报:中国古代城市地理有没有一套完整的体系?在现今城市建设普遍强调保留历史记忆、保护历史遗存的背景下,我们怎么对待传统经验和特色?
唐晓峰:历史地理学一般研究城市的两类体系,一个是环境体系,另一个是规划建设体系。环境体系是因地而异,没有一套完整通用的体系。古代城市规划建设倒是有较一致的
体系特点,那主要是指都城建设。如果把《考工记》中讲的那段话做一个抽象的归纳,可以作为都城规划体系的要点,即方正外形、正相交的街道格局(英文称grid)、中轴对称、朝宫居正位。
今天的城市建设不可能再遵循《考工记》的原则,但在一些文化特征上,可以保留传统风格,这也包括社区格局。北京的胡同社区、院落形态都有保留价值。街道景观也可以采用传统要素,如牌楼、灯饰等。

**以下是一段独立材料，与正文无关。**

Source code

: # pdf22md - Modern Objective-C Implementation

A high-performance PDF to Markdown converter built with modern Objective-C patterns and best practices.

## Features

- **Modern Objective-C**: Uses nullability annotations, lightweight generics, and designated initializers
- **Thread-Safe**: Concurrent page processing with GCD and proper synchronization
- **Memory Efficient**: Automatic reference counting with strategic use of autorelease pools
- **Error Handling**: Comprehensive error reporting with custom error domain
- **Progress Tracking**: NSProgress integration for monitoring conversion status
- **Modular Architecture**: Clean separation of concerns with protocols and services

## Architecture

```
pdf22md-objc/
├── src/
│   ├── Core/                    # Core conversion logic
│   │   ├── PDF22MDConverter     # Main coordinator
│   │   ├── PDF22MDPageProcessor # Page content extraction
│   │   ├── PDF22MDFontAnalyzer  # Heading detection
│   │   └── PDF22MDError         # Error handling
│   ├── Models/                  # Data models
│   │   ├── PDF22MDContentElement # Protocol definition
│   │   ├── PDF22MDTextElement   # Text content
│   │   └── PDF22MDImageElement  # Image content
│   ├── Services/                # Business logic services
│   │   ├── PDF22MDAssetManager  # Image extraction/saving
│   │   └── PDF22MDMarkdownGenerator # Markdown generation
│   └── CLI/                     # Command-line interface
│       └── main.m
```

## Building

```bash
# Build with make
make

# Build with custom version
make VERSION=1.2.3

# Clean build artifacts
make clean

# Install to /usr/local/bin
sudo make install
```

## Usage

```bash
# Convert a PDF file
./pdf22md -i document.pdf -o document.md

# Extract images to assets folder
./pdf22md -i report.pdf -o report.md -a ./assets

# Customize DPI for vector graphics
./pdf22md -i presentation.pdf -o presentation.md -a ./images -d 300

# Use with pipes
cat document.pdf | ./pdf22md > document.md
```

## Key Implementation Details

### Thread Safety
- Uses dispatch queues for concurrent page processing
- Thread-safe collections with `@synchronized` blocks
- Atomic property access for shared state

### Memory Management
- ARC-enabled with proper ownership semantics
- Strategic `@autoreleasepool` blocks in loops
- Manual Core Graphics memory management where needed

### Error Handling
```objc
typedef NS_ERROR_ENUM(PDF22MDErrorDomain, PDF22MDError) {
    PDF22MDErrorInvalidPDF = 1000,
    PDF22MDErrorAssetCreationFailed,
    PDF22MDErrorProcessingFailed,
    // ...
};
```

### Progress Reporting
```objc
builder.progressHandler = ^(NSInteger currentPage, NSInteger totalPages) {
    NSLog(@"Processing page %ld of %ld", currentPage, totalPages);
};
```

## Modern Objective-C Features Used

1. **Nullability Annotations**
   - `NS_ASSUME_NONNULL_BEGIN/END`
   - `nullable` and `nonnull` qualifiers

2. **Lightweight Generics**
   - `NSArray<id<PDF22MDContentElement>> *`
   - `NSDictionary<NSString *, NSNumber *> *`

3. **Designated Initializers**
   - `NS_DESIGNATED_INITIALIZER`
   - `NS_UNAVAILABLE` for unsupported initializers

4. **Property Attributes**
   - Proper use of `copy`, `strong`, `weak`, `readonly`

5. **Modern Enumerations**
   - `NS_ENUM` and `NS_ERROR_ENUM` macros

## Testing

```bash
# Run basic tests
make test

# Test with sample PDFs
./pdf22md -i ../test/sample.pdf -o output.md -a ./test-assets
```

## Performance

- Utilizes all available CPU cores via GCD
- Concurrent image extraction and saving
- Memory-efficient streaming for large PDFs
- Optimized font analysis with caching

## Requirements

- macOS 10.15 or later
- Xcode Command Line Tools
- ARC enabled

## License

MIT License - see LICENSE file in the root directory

城市还有一个体系,即城市群构成的体系。古代城市那么多,不会是一盘散沙,但是体系的问题又不是凭外观就可以说定的,需要用社会科学的各种判断方法去揭示体系中的机制。外观可以类似,但性质可能完全不同。比如,运河两岸的城市,因为运河具有社会体制特征,其沿岸的城市可以成为体系。但是天然河流两岸的城市就未必,因为天然河流不一定具有社会体制功能。所以,城市体系存在与否是需要论证的。目前的城市历史地理研究,对于单个城市区域的研究比较成熟,而关于城市群的体系的研究并不理想。几十年前读施坚雅(W. Skinner)的研究,他认为中国古代没有全国性城市体系,只有区域性城市体系。这是从经济角度说的。我们习惯了从行政角度认识城市,认为存在全国一盘棋的治所城市体系,听他这么一讲,觉得很意外,但马上感到城市体系问题是复杂的。

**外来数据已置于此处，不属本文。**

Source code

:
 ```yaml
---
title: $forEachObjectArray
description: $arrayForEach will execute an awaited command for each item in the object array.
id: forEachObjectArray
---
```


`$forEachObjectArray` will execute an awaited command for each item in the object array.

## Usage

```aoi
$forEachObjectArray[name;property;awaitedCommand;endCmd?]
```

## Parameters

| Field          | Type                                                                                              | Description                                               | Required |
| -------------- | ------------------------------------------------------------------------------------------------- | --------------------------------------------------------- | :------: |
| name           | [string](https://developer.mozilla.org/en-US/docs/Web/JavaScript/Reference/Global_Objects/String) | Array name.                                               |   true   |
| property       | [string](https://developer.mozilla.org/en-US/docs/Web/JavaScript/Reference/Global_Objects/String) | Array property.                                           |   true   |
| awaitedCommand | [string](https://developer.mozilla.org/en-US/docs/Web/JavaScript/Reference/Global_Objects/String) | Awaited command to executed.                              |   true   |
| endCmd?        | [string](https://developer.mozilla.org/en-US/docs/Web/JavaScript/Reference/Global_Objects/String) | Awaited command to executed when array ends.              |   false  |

中国城市绝大多数都是历史城市,今天城市要现代化,一个麻烦的问题就出来了:怎样做到既有现代风貌,又保护好历史遗产?原则性的话好讲,问题都在具体个案上,面对一座具体的古建筑时,是拆还是留,往往有很大争论。所以现在这类问题已经不是空讲原则的事情,而是权力一方的抉择问题。目前我们还没有一个在这类问题上能对权力方进行制约的机制。所以要看权力方的觉悟。
报:人文地理学在国外似乎很火,比如大卫·哈维(David Harvey)的那些研究。国内学者做的人文地理和他们有什么异同?可有能借鉴的地方?您一直强调人文地理学,要重视文化地理环境损失巨大这个问题。能否同时谈谈人类活动与城市空间形态变化的关系?

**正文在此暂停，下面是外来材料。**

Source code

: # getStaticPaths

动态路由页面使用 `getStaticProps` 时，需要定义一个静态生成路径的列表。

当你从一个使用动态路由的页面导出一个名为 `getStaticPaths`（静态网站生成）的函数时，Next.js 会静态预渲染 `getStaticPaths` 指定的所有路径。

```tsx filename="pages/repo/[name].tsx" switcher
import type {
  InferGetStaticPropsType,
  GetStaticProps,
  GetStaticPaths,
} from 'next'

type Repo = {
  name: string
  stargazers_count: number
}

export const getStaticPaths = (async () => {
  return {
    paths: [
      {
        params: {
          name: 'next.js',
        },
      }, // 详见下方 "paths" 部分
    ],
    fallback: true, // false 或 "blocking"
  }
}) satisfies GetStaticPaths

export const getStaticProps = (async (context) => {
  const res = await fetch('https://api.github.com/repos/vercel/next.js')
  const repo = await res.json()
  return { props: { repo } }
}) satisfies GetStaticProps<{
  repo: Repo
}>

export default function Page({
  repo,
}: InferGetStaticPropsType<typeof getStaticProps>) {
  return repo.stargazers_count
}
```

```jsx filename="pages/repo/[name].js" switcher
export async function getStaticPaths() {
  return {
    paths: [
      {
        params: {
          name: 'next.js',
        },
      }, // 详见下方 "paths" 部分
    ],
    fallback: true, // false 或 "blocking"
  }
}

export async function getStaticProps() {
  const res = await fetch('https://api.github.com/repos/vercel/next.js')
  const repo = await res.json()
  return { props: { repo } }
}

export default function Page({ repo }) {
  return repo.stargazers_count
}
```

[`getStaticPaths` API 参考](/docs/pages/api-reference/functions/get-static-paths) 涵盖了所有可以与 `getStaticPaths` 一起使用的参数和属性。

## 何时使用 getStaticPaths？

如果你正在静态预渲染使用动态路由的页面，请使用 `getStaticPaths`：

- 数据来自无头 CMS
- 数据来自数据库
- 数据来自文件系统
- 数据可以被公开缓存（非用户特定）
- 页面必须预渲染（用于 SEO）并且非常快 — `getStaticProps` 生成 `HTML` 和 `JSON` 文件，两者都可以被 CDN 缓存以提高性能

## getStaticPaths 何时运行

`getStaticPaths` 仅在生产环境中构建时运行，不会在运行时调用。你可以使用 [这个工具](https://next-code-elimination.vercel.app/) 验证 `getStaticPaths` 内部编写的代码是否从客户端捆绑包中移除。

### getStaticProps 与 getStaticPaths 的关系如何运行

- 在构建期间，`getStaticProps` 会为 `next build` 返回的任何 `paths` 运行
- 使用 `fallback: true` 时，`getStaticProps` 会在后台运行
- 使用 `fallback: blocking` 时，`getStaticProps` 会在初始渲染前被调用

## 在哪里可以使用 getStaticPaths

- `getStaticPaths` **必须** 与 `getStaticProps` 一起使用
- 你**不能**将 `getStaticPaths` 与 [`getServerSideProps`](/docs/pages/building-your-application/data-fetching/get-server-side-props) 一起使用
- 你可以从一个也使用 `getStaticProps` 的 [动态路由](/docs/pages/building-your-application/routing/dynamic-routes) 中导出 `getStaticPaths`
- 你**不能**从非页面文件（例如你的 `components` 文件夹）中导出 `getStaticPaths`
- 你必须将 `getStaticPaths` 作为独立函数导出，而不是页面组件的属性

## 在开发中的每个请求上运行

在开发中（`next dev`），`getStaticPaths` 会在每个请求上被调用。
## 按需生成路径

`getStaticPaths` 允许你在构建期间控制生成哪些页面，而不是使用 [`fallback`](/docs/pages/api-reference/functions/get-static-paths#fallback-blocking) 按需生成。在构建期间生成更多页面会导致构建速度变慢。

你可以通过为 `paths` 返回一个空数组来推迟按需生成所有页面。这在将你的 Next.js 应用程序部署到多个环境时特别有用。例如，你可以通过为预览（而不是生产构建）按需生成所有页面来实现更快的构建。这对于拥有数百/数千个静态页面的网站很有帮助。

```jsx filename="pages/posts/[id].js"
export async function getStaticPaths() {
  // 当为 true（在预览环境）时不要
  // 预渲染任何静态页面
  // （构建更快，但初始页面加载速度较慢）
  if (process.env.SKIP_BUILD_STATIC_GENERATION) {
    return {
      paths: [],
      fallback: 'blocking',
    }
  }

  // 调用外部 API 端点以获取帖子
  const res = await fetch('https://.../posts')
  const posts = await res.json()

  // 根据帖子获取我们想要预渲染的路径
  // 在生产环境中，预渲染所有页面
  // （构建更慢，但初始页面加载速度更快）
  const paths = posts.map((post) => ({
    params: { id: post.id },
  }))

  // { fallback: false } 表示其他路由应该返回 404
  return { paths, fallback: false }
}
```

唐晓峰:很多国家的确比我们更重视人文地理学,这不是一天两天的事,我们几十年来就不重视人文地理学。1950年代受苏联影响,是一个方面,但还有些东西不是苏联影响,而是我们自己的问题。一个是总体意识形态,我们强调科学,强调应用(主要是国家建设上的应用),地理学主要是围绕这两个方向发展,具体表现就是只重视自然地理学、经济地理学这两项。另外,我们把地理学限定在理科,容纳经济地理已经不容易了,那些社会问题、文化问题,地理学没有必要管。前一代的地理学家都有这样的认识。现在青年一代地理学家的研究面宽了许多,比老一代人重视人文地理、文化地理,但还是受体制(理科式管理)限制,发展不快。我认为缺少文化地理,就弱化了对中国大地的文化属性的论证与捍卫能力。
在美国,地理学属于社会科学,很明确,所以地理系里有大批社会科学、人文学科的教授,人文地理研究很活跃。大卫·哈维是地理学出身,但他完全不在意学科门类,只要是喜欢的问题,认为是重要的问题,就研究。他这样的人在美国也是极少数,但影响很大,属于学术界的正能量。
人与城市空间的关系是个复杂问题,几句话说不清楚。这里只想谈一点感受。我在美国念书时,到图书馆找研究城市的书,先到史学类的书架找,怎么不多呢?又到地理类找,也是不多。后来到社会学书架去看,好家伙,全在这儿!这让我一下子明白城市的一个本质是社会性。那么,我们就需要关注社会学观察问题、研究问题的那套办法,然后结合地理学的空间意识,才能把城市人文空间的问题研究得深。美国芝加哥大学的历史地理学者惠特利(P. Wheatley),研究城市起源很有名,写过《四方之极》(The Pivot of Four Quarters)这部书。在1980年代,惠特利不仅是地理系的教授,也是芝加哥大学社会思想研究委员会的主席,他的这个多重的学术职位,反映出他的学术特点,也可以理解他那部名著的特色。研究城市地理问题要有广泛而深入的社会思考力。